Data entries:
################

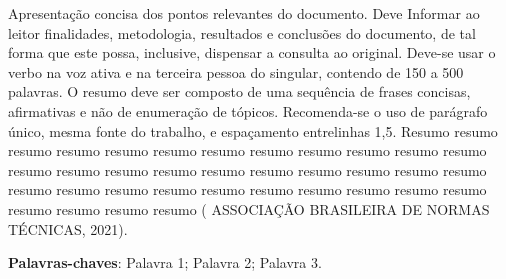 \begin{resumo}
Apresentação concisa dos pontos relevantes do documento. Deve Informar ao leitor 
finalidades, metodologia, resultados e conclusões do documento, de tal forma que 
este possa, inclusive, dispensar a consulta ao original. Deve-se usar o verbo na voz 
ativa e na terceira pessoa do singular, contendo de 150 a 500 palavras. O resumo 
deve ser composto de uma sequência de frases concisas, afirmativas e não de 
enumeração de tópicos. Recomenda-se o uso de parágrafo único, mesma fonte do 
trabalho, e espaçamento entrelinhas 1,5. Resumo resumo resumo resumo resumo 
resumo resumo resumo resumo resumo resumo resumo resumo resumo resumo 
resumo resumo resumo resumo resumo resumo resumo resumo resumo resumo 
resumo resumo resumo resumo resumo resumo resumo resumo resumo resumo 
resumo ( ASSOCIAÇÃO BRASILEIRA DE NORMAS TÉCNICAS, 2021).
\vspace{\onelineskip}
\noindent

\textbf{Palavras-chaves}: Palavra 1; Palavra 2; 
Palavra 3.
\end{resumo}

################

Look above for the line that holds "finalidades, metodologia, resultados", then copy it and each line after it exactly, through the last line of the data.

*Exercise result*.
finalidades, metodologia, resultados e conclusões do documento, de tal forma que 
este possa, inclusive, dispensar a consulta ao original. Deve-se usar o verbo na voz 
ativa e na terceira pessoa do singular, contendo de 150 a 500 palavras. O resumo 
deve ser composto de uma sequência de frases concisas, afirmativas e não de 
enumeração de tópicos. Recomenda-se o uso de parágrafo único, mesma fonte do 
trabalho, e espaçamento entrelinhas 1,5. Resumo resumo resumo resumo resumo 
resumo resumo resumo resumo resumo resumo resumo resumo resumo resumo 
resumo resumo resumo resumo resumo resumo resumo resumo resumo resumo 
resumo resumo resumo resumo resumo resumo resumo resumo resumo resumo 
resumo ( ASSOCIAÇÃO BRASILEIRA DE NORMAS TÉCNICAS, 2021).
\vspace{\onelineskip}
\noindent

\textbf{Palavras-chaves}: Palavra 1; Palavra 2; 
Palavra 3.
\end{resumo}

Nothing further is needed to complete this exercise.